(AIM OF THE EXERCISE): Which lines of the data contain the string "begin"? Show each of them.

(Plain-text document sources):
_____

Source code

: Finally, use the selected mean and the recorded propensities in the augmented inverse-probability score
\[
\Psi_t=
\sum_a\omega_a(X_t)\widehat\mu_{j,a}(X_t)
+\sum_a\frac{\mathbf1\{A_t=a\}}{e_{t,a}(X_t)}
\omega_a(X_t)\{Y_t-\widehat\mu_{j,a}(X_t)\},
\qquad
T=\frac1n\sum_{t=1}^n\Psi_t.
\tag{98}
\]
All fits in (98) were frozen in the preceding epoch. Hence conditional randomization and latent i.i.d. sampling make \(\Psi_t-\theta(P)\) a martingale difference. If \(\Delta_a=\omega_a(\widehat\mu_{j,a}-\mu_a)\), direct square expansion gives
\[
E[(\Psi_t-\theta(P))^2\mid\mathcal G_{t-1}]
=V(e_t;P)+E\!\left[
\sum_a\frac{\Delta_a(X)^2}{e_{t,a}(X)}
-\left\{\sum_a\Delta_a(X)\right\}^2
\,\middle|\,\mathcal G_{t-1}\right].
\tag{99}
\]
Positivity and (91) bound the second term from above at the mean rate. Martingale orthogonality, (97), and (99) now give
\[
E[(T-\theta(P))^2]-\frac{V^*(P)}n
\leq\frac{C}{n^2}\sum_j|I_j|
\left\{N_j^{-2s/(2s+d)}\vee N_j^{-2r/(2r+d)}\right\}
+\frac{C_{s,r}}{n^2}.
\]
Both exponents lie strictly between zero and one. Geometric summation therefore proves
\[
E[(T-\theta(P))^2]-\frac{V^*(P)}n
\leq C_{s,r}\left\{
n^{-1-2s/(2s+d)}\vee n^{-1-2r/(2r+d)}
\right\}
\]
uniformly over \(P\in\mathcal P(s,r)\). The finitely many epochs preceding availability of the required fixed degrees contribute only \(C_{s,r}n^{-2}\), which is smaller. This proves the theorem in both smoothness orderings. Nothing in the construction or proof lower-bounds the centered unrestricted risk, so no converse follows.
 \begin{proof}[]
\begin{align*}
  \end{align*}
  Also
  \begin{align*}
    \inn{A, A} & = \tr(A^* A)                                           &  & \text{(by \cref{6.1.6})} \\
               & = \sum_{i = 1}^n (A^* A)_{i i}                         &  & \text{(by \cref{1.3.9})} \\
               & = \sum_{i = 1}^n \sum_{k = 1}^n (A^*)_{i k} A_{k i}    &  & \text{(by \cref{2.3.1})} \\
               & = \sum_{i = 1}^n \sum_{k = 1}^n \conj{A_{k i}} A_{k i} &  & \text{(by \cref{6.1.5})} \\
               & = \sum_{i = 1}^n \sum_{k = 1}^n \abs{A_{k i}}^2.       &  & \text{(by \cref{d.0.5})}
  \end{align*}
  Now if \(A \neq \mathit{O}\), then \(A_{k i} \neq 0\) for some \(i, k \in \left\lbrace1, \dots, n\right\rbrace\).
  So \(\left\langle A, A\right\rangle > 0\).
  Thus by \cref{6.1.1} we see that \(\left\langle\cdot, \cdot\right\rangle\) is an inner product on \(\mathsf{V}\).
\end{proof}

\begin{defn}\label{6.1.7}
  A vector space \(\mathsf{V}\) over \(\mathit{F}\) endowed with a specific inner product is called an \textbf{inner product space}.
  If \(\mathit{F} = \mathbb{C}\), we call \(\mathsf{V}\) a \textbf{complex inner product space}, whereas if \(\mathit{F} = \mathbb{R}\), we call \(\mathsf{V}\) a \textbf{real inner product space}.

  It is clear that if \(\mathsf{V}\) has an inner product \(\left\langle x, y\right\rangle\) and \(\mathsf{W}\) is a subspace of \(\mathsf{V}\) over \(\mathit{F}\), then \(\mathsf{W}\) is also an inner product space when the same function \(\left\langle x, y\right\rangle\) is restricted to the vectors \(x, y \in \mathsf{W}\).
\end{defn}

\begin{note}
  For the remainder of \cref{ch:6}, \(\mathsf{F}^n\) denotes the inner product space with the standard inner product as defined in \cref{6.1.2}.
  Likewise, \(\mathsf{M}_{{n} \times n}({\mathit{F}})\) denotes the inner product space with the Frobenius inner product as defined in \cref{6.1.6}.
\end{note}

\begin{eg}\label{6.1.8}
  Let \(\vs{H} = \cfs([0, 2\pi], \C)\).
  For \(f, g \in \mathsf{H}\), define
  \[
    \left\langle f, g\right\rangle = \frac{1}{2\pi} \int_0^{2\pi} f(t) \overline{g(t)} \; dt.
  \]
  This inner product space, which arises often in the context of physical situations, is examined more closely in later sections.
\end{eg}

_____

(ANSWER TO THE PROBLEM):
 \begin{proof}[]
\begin{align*}
  \begin{align*}
\begin{defn}\label{6.1.7}
\begin{note}
\begin{eg}\label{6.1.8}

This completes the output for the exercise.